### Instructions for the task
Set out exactly, line by line, the stretch of data below that begins at the line containing "### Rédacteur" and ends at the line containing "Finite element method solver", with both ends kept.

### Information given
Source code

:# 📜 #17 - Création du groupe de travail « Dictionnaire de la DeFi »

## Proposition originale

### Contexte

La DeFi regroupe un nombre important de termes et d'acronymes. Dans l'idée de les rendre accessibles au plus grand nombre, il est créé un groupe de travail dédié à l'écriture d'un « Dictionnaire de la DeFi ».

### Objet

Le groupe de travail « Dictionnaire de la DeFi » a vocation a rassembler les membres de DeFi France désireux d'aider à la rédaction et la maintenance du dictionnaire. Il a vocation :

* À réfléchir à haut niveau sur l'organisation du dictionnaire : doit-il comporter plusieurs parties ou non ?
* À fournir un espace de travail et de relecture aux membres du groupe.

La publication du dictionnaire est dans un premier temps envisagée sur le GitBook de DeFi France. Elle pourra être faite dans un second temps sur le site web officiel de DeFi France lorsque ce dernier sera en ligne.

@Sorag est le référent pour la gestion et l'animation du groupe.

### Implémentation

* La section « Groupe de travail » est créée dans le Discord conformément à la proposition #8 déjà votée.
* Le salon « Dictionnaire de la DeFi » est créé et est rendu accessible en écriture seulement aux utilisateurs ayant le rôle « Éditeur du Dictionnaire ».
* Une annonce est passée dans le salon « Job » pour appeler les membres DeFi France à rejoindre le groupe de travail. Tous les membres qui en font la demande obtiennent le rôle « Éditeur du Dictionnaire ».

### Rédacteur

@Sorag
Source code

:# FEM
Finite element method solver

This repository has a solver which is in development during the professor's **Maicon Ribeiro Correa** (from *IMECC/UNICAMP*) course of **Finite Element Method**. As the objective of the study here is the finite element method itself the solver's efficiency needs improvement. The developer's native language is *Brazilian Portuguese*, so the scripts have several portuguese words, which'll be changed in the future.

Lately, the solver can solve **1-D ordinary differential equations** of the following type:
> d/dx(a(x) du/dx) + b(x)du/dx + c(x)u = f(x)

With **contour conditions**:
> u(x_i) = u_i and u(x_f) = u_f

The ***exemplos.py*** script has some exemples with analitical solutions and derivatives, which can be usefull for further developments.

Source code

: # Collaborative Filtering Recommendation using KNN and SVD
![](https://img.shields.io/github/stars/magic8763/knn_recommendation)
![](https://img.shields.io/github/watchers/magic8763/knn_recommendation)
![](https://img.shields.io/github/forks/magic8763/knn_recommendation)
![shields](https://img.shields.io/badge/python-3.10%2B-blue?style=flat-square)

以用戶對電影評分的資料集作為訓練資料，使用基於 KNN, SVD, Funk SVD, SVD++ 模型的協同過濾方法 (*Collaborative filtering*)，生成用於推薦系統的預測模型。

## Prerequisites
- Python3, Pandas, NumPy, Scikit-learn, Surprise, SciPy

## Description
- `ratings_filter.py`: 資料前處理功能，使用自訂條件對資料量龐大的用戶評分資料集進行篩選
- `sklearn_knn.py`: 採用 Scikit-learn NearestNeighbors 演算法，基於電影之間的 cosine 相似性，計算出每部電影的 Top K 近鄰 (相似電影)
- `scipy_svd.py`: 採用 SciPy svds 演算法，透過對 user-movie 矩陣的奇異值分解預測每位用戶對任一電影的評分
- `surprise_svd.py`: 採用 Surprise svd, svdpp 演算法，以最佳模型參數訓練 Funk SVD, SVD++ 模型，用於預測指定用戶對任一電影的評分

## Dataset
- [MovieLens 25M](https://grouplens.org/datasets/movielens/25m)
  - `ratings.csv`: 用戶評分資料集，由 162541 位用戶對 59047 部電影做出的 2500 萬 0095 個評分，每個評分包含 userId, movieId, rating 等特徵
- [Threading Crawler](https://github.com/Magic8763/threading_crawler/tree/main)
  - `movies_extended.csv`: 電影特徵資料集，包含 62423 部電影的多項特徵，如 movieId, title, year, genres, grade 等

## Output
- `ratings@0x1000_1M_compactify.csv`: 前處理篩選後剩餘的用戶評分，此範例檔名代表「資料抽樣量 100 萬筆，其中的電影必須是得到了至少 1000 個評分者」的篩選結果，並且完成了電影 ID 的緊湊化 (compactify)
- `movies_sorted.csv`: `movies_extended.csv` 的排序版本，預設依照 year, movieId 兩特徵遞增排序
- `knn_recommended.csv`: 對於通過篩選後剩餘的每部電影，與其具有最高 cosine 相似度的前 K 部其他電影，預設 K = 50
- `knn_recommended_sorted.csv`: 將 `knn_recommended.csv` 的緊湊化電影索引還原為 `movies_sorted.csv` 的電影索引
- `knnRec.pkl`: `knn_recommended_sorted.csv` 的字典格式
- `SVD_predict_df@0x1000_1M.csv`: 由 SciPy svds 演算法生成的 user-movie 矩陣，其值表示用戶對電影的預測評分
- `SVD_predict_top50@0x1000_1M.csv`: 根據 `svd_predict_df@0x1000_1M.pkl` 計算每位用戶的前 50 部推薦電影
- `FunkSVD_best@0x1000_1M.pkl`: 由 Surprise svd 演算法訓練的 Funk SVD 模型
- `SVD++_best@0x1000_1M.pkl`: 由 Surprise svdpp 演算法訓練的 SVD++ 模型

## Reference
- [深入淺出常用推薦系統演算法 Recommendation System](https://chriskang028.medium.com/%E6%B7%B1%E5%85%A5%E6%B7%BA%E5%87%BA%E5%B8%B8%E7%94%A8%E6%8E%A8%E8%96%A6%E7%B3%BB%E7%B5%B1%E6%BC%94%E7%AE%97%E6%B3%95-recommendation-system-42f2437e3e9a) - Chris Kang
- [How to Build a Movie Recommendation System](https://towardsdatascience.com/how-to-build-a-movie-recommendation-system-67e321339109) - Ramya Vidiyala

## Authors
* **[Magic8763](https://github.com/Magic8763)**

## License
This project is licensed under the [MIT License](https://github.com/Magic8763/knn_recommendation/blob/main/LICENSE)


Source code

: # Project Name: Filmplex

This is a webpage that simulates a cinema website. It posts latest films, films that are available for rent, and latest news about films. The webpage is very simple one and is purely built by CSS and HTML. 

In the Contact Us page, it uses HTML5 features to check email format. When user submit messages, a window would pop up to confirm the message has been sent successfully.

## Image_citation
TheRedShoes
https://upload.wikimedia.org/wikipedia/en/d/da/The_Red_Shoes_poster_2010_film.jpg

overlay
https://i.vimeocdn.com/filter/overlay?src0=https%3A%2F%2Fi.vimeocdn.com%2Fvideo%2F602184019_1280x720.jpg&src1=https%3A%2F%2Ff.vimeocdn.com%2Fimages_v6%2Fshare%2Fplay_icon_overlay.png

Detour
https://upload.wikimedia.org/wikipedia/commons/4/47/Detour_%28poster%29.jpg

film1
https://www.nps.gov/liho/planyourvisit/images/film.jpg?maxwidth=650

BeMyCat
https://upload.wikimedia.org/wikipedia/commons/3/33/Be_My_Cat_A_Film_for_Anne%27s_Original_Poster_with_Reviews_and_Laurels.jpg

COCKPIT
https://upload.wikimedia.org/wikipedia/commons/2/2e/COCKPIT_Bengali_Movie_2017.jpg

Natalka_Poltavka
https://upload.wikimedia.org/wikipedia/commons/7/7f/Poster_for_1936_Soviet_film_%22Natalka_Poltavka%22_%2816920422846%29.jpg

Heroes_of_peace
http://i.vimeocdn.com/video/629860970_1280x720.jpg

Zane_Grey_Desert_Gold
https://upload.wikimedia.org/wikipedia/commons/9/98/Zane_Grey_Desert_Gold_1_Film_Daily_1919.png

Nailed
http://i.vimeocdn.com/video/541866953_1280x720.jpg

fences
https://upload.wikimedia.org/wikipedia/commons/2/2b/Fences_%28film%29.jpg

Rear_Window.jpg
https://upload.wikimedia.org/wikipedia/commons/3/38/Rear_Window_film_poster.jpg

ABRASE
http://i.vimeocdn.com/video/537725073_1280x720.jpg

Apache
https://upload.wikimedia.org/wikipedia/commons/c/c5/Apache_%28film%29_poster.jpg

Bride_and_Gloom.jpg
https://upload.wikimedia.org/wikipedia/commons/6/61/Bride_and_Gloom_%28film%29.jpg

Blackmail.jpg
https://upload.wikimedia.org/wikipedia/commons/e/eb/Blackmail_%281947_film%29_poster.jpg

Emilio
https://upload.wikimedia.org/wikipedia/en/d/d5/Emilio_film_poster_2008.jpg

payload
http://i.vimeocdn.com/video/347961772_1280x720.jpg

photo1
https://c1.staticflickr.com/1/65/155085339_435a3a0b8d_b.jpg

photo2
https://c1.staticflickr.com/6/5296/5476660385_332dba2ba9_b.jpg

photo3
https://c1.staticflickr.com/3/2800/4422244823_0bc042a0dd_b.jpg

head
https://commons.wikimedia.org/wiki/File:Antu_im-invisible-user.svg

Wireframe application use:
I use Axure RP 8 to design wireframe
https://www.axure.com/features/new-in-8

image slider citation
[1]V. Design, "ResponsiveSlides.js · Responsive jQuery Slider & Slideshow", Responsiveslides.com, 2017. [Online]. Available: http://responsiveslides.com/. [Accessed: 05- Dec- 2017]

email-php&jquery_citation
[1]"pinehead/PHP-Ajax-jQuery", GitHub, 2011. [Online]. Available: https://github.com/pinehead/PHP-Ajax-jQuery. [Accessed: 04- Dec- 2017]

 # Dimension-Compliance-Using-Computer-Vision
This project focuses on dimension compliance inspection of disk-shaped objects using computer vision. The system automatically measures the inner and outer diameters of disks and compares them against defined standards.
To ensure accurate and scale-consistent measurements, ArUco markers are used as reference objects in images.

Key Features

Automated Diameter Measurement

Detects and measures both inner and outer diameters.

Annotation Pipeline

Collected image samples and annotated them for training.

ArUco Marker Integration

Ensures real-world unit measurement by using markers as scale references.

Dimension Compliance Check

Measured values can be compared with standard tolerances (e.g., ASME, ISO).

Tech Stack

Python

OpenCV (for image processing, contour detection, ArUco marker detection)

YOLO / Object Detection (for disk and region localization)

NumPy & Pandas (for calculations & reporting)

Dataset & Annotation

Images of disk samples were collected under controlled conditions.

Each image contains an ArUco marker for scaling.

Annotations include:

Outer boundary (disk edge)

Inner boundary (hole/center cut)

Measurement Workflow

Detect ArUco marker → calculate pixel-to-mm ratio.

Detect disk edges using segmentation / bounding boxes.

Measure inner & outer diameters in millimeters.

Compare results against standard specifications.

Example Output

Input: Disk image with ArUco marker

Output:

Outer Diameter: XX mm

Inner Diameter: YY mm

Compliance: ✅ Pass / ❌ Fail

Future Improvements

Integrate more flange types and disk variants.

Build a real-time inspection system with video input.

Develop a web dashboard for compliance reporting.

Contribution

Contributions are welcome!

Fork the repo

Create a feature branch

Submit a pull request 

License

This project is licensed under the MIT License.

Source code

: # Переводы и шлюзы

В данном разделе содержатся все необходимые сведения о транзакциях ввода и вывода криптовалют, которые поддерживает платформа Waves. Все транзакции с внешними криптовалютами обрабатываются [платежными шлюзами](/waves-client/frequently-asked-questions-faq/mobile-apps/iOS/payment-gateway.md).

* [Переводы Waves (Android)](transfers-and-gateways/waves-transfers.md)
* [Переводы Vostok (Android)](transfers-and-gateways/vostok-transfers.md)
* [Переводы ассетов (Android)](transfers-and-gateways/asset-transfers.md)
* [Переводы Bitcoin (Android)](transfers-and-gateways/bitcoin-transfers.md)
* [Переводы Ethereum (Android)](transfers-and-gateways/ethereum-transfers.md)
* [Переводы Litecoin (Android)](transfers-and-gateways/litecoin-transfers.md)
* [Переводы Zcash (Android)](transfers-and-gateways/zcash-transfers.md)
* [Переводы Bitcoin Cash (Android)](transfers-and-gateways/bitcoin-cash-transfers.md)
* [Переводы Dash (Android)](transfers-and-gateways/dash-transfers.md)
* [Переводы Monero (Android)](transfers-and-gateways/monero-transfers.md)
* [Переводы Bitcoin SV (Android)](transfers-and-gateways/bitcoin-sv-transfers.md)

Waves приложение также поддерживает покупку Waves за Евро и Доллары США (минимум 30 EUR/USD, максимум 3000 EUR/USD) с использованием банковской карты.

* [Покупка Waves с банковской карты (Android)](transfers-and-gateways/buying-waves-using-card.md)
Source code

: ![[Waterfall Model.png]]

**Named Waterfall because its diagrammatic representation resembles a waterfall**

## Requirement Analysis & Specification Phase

### Written answer
### Rédacteur

@Sorag
Source code

:# FEM
Finite element method solver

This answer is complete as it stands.